题目描述
You have a simple undirected graph consisting of n vertices and m edges. The graph doesn’t contain self-loops, there is at most one edge between a pair of vertices. The given graph can be disconnected.
Let’s make a definition.
Let $v_1$ and $v_2$ be two some nonempty subsets of vertices that do not intersect. Let $f(v_1,v_2)$ be true if and only if all the conditions are satisfied:
- There are no edges with both endpoints in vertex set $v_1$.
- There are no edges with both endpoints in vertex set $v_2$.
- For every two vertices $x$ and $y$ such that $x$ is in $v_1$ and $y$ is in $v_2$, there is an edge between $x$ and $y$.
Create three vertex sets $(v_1, v_2, v_3)$ which satisfy the conditions below;
- All vertex sets should not be empty.
- Each vertex should be assigned to only one vertex set.

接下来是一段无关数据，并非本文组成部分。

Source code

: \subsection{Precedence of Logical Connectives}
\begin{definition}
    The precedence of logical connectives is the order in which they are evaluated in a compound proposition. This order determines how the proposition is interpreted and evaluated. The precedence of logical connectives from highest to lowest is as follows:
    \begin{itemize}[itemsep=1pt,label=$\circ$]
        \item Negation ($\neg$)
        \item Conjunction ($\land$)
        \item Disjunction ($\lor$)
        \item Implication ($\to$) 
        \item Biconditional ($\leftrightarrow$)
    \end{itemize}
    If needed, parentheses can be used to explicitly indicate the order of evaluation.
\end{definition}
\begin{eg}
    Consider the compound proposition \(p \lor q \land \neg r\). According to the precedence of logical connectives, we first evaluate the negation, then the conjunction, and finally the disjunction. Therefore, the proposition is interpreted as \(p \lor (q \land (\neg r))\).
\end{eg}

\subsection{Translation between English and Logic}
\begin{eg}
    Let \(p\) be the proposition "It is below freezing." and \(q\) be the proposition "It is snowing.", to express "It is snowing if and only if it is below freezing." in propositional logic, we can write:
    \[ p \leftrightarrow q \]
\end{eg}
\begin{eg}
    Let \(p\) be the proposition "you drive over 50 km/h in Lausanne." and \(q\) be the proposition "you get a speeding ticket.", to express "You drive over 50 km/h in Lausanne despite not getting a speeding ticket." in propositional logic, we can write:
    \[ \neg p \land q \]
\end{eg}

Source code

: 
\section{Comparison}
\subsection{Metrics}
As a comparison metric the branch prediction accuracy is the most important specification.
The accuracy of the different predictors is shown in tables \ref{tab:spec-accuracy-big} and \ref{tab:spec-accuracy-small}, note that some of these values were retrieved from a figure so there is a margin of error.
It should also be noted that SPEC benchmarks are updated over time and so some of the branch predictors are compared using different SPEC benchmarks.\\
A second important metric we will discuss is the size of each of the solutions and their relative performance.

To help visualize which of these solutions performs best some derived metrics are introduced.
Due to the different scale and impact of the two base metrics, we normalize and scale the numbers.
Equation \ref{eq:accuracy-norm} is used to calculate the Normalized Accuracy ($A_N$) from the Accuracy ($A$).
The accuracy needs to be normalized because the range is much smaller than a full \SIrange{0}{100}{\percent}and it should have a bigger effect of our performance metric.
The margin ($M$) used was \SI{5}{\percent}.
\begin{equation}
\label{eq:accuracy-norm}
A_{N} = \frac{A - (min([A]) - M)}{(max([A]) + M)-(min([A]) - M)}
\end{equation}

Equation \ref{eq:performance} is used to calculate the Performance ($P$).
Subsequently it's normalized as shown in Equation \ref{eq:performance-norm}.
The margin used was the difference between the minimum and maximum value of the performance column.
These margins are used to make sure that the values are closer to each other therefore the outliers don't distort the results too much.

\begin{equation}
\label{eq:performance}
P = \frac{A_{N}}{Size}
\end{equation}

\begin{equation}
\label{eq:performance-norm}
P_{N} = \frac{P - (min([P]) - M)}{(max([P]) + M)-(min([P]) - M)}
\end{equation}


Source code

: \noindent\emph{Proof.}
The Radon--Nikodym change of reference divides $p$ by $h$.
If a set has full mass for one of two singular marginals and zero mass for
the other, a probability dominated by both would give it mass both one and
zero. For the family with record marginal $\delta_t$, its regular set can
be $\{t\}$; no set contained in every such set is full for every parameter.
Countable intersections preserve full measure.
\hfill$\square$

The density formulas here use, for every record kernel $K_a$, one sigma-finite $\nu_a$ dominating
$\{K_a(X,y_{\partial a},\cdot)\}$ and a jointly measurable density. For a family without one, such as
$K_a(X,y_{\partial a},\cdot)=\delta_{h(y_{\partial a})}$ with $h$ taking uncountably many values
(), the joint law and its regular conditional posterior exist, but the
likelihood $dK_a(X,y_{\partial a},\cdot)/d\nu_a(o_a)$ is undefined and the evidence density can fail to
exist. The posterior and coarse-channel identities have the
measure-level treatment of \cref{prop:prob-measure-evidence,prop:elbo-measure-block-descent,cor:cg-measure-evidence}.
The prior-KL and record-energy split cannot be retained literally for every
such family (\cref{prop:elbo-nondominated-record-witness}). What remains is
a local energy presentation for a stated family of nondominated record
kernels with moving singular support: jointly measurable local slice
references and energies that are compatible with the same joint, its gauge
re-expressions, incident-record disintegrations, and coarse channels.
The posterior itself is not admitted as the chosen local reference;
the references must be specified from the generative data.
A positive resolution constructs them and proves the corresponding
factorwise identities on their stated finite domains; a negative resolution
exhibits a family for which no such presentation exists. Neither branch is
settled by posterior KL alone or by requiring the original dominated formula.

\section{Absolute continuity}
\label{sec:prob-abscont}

- $f(v_1,v_2)$, $f(v_2,v_3)$, $f(v_3,v_1)$ are all true.
Is it possible to create such three vertex sets? If it’s possible, print matching vertex set for each vertex.
输入描述
The first line contains two integers n and m $(3≤n≤10^5, 0≤m≤min(3⋅10^5,\frac{n(n-1)}{2}))$ — the number of vertices and edges in the graph.
The i-th of the next m lines contains two integers $a_i$ and $b_i$ $(1≤a_i<b_i≤n)$ — it means there is an edge between ai and bi. The graph doesn’t contain self-loops, there is at most one edge between a pair of vertices. The given graph can be disconnected.
输出描述
If the answer exists, print n integers. i-th integer means the vertex set number (from 1 to 3) of i-th vertex. Otherwise, print −1.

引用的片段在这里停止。